What to work on: Type out the lines below exactly, pictures excluded.

Stored data:
---

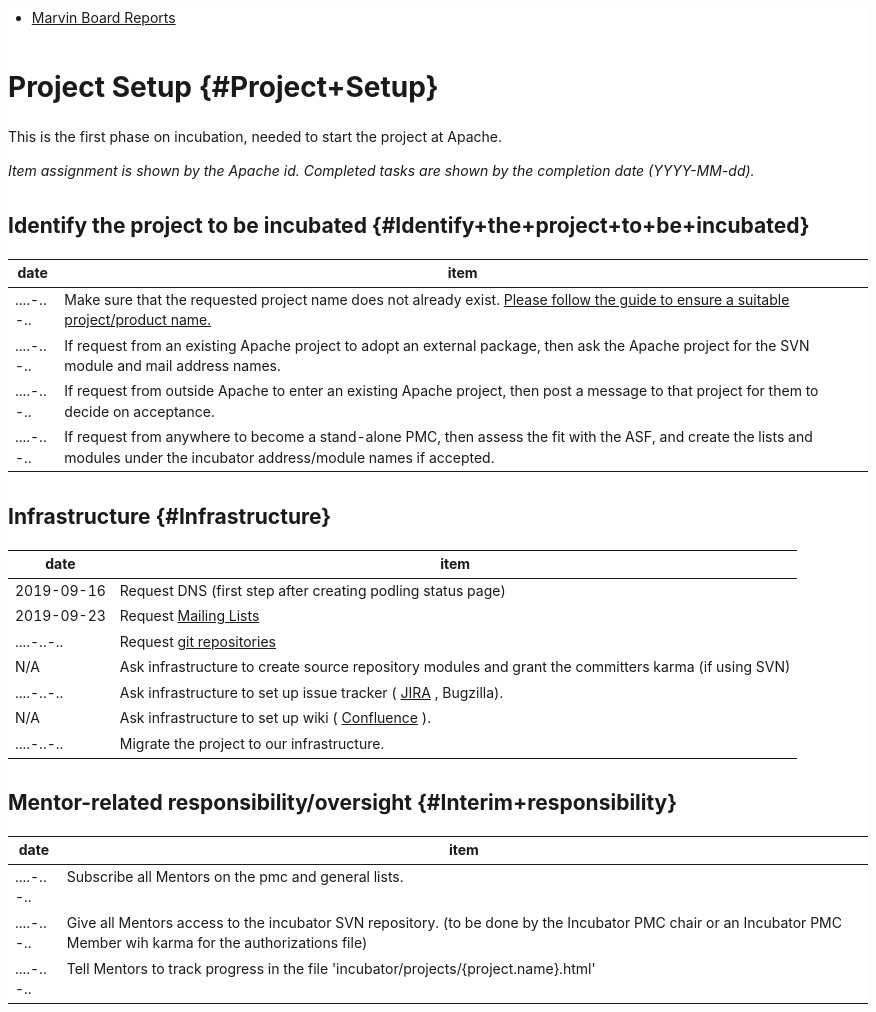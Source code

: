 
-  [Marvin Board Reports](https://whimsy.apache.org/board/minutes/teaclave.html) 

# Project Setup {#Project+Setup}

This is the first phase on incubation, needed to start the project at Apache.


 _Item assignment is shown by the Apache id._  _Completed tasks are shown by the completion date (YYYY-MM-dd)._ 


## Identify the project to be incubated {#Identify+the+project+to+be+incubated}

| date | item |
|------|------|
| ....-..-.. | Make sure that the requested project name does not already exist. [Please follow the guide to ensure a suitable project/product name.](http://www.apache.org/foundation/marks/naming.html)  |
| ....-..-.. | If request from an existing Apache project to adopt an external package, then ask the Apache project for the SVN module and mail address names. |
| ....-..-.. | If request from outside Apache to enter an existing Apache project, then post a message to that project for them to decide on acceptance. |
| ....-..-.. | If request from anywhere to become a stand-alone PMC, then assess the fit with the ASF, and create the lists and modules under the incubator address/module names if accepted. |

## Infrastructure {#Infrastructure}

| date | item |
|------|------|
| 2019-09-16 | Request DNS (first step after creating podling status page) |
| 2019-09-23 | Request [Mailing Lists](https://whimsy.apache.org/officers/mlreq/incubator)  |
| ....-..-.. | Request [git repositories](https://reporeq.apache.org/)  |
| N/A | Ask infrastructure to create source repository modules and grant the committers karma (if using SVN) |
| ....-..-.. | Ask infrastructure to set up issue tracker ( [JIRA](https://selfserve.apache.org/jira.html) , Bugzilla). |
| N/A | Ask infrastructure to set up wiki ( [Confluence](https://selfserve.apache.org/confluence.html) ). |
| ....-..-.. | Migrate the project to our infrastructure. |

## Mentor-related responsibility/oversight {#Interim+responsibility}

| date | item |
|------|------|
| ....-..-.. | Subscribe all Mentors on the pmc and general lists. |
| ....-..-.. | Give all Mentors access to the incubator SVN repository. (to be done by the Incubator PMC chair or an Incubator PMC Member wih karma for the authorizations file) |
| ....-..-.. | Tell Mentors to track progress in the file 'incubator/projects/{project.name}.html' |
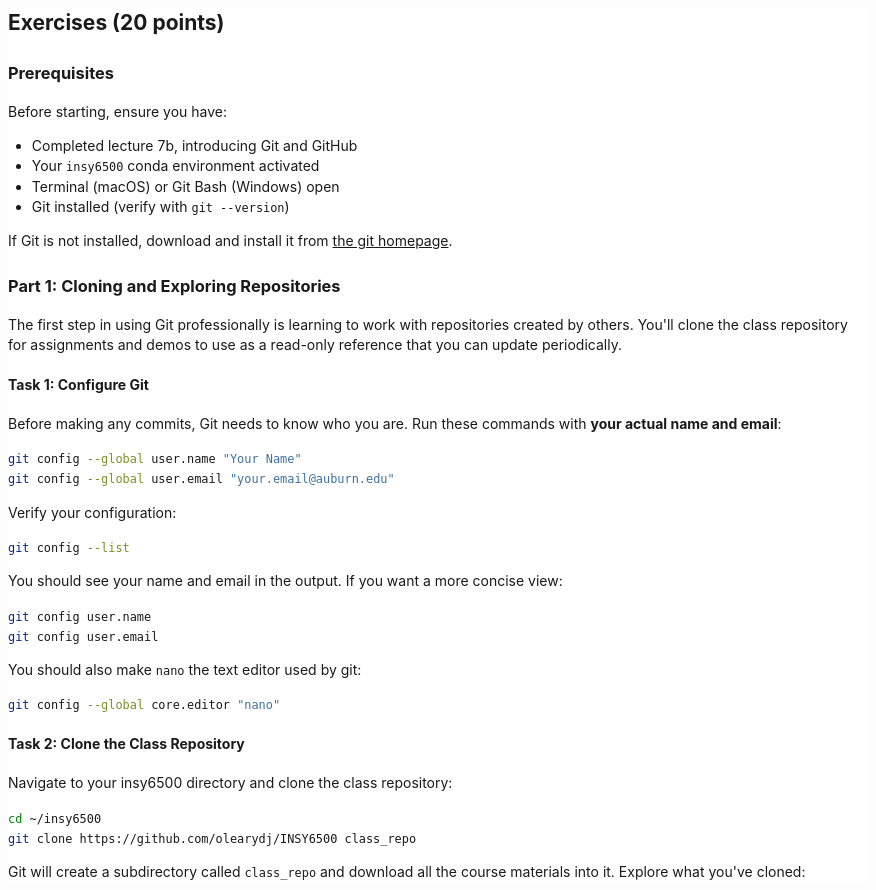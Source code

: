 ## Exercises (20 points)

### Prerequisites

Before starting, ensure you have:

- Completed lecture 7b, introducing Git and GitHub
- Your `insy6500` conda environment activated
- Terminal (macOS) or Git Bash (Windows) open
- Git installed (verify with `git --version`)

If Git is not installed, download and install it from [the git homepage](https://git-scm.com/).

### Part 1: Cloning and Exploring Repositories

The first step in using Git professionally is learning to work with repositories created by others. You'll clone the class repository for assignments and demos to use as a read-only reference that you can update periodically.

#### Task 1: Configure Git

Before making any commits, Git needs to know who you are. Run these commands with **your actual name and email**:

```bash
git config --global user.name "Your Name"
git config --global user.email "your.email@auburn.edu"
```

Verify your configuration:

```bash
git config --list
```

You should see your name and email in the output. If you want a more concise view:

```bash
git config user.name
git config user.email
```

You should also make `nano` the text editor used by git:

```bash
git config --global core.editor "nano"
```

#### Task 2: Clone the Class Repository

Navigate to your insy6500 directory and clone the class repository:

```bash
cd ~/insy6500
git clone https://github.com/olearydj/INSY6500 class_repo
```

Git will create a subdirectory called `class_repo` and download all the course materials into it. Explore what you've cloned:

---

Your response:
Source code

: 
-  [Marvin Board Reports](https://whimsy.apache.org/board/minutes/teaclave.html) 

# Project Setup {#Project+Setup}

This is the first phase on incubation, needed to start the project at Apache.


 _Item assignment is shown by the Apache id._  _Completed tasks are shown by the completion date (YYYY-MM-dd)._ 


## Identify the project to be incubated {#Identify+the+project+to+be+incubated}

| date | item |
|------|------|
| ....-..-.. | Make sure that the requested project name does not already exist. [Please follow the guide to ensure a suitable project/product name.](http://www.apache.org/foundation/marks/naming.html)  |
| ....-..-.. | If request from an existing Apache project to adopt an external package, then ask the Apache project for the SVN module and mail address names. |
| ....-..-.. | If request from outside Apache to enter an existing Apache project, then post a message to that project for them to decide on acceptance. |
| ....-..-.. | If request from anywhere to become a stand-alone PMC, then assess the fit with the ASF, and create the lists and modules under the incubator address/module names if accepted. |

## Infrastructure {#Infrastructure}

| date | item |
|------|------|
| 2019-09-16 | Request DNS (first step after creating podling status page) |
| 2019-09-23 | Request [Mailing Lists](https://whimsy.apache.org/officers/mlreq/incubator)  |
| ....-..-.. | Request [git repositories](https://reporeq.apache.org/)  |
| N/A | Ask infrastructure to create source repository modules and grant the committers karma (if using SVN) |
| ....-..-.. | Ask infrastructure to set up issue tracker ( [JIRA](https://selfserve.apache.org/jira.html) , Bugzilla). |
| N/A | Ask infrastructure to set up wiki ( [Confluence](https://selfserve.apache.org/confluence.html) ). |
| ....-..-.. | Migrate the project to our infrastructure. |

## Mentor-related responsibility/oversight {#Interim+responsibility}

| date | item |
|------|------|
| ....-..-.. | Subscribe all Mentors on the pmc and general lists. |
| ....-..-.. | Give all Mentors access to the incubator SVN repository. (to be done by the Incubator PMC chair or an Incubator PMC Member wih karma for the authorizations file) |
| ....-..-.. | Tell Mentors to track progress in the file 'incubator/projects/{project.name}.html' |
Source code

: ## Exercises (20 points)

### Prerequisites

Before starting, ensure you have:

- Completed lecture 7b, introducing Git and GitHub
- Your `insy6500` conda environment activated
- Terminal (macOS) or Git Bash (Windows) open
- Git installed (verify with `git --version`)

If Git is not installed, download and install it from [the git homepage](https://git-scm.com/).

### Part 1: Cloning and Exploring Repositories

The first step in using Git professionally is learning to work with repositories created by others. You'll clone the class repository for assignments and demos to use as a read-only reference that you can update periodically.

#### Task 1: Configure Git

Before making any commits, Git needs to know who you are. Run these commands with **your actual name and email**:

```bash
git config --global user.name "Your Name"
git config --global user.email "your.email@auburn.edu"
```

Verify your configuration:

```bash
git config --list
```

You should see your name and email in the output. If you want a more concise view:

```bash
git config user.name
git config user.email
```

You should also make `nano` the text editor used by git:

```bash
git config --global core.editor "nano"
```

#### Task 2: Clone the Class Repository

Navigate to your insy6500 directory and clone the class repository:

```bash
cd ~/insy6500
git clone https://github.com/olearydj/INSY6500 class_repo
```

Git will create a subdirectory called `class_repo` and download all the course materials into it. Explore what you've cloned:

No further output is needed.